Kats Abflug von Stuttgart nach Amsterdam ist wieder gegenwärtig, denn im Mai 1983 nahm sie im Keller vom Emmaus Stuttgart mit 3Musketiere eine Kassette auf, die nun als CD wiederveröffentlicht wurde. Kleiner Exkurs: Gelegen in der Nesenbachstraße 52, war Emmaus eine soziale Einrichtung, Lager und Werkstatt, in der alte Möbel restauriert wurden. Einige Punks arbeiteten und wohnten dort, auch Kat.
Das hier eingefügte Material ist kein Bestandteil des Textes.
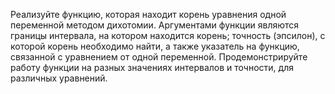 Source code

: Реализуйте функцию, которая находит корень уравнения одной переменной методом
дихотомии. Аргументами функции являются границы интервала, на котором находится
корень; точность (эпсилон), с которой корень необходимо найти, а также указатель на
функцию, связанной с уравнением от одной переменной. Продемонстрируйте работу
функции на разных значениях интервалов и точности, для различных уравнений.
In direkter Nachbarschaft besetzten Punks das Haus Nesenbachstraße 49, gelegen im heute vornehmen Stuttgarter Gerberviertel. Im Café Nesi wurden Hausbesetzungen, Demos und kleine Konzerte organisiert. Einen Katzensprung entfernt stand der Tempel der süddeutschen Punkszene, die Mausefalle, die zu Kats Lebenswelt gehörte (und in der, nebenbei, ein gewisser Stefan Siller damals Punk- und New-Wave-Konzerte organisierte). Im Versammlungsraum des Emmaus wurden Arbeitsgruppen gebildet – zur Unterstützung der Revolution in El Salvador, für die Emanzipation der Frauen, für Hausbesetzungen. "Die linksorientierte Punkszene war lebendig", beschreibt Kat das Lebensgefühl von damals. "Wir warfen alte Systeme über Bord und kämpften für Freiheit und Gleichheit."

Das Emmaus ist längst Geschichte, doch die alte, dort entstandene Kassette gibt es noch. Sie wurde in Zürich restauriert und in Amsterdam als CD gemastert. Unter dem Titel "Abflug" ist sie frisch erschienen bei dem von The Ex gegründeten Label Terp Records. Die Besetzung ist bemerkenswert: Kat singt und trommelt in ihrem unverwechselbaren Stil, Bassistin ist Io und Sigrid, Kats Mutter, spielt Violine. Io motivierte Kat, die aus einer Musikerfamilie stammt und eigentlich Piano und Gitarre spielte, sich ans Schlagzeug zu wagen; die beiden spielten bereits bei den Bands Leblose Blicke und Masturbation zusammen.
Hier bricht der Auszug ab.